WHAT TO WORK ON: Of the lines in the data below, write out exactly those from the one holding "Twitter API - https://developer.twitter.com/en/docs.html" through the one holding "Consumer key, consumer", both included.

Plain-text document sources
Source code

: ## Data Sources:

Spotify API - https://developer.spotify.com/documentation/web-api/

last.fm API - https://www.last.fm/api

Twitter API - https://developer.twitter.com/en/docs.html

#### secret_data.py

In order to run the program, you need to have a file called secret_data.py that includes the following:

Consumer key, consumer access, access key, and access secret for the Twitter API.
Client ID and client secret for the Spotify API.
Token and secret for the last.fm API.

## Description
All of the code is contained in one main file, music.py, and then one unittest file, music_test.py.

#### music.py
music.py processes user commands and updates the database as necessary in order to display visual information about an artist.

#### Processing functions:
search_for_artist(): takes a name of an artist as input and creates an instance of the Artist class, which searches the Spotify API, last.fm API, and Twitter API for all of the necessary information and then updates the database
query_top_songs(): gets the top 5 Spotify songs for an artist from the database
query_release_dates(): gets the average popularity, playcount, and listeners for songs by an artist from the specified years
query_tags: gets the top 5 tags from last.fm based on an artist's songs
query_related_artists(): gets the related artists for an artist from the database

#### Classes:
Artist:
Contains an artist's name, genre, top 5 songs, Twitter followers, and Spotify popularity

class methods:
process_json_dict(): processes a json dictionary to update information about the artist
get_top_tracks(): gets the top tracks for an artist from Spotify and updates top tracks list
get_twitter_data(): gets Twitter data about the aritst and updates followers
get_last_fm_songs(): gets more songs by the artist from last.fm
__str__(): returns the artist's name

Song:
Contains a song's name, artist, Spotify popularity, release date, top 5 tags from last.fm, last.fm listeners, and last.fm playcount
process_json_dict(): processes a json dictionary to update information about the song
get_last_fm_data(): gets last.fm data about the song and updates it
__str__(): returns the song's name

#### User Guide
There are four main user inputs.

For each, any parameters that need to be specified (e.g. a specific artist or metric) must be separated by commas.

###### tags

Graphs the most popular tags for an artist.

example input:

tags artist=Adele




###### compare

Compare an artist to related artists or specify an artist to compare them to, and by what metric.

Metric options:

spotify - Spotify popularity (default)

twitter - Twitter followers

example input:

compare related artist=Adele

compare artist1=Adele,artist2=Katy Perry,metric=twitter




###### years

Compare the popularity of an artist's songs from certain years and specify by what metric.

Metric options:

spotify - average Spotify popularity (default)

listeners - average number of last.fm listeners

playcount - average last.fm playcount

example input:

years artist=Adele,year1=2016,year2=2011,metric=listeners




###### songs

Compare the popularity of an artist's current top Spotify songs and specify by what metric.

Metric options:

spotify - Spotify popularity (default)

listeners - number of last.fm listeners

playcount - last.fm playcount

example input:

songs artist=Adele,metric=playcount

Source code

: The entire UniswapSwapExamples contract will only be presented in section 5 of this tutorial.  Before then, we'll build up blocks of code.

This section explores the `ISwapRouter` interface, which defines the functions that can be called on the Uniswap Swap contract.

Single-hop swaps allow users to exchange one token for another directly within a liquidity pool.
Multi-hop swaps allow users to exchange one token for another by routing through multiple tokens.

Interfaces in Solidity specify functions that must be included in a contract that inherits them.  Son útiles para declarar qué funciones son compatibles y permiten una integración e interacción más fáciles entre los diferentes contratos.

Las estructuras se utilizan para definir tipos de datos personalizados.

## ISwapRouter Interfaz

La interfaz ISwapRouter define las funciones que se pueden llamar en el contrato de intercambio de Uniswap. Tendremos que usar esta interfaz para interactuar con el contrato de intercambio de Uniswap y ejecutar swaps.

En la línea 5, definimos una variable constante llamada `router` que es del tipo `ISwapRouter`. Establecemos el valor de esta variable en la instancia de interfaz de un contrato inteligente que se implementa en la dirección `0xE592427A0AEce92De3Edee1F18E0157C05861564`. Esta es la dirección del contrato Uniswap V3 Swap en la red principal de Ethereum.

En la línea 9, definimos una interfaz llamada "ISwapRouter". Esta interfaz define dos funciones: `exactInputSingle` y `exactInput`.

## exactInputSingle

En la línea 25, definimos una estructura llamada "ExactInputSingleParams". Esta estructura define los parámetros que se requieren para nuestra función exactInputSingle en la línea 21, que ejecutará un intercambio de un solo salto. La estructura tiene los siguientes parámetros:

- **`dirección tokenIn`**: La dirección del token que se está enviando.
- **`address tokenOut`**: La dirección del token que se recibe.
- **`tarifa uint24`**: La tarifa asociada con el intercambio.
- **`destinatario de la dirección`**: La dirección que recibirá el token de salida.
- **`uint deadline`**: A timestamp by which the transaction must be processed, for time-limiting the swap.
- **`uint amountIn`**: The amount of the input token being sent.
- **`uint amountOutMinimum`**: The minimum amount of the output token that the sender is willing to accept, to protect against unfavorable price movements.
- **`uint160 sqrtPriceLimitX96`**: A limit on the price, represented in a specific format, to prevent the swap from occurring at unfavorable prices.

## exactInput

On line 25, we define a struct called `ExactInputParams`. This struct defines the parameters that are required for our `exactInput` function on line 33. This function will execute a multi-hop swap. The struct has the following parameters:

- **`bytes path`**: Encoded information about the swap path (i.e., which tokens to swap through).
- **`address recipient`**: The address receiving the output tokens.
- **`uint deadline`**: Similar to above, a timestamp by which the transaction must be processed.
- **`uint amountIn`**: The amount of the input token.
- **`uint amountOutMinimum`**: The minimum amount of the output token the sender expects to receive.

EXERCISE OUTPUT:
Twitter API - https://developer.twitter.com/en/docs.html

#### secret_data.py

In order to run the program, you need to have a file called secret_data.py that includes the following:

Consumer key, consumer access, access key, and access secret for the Twitter API.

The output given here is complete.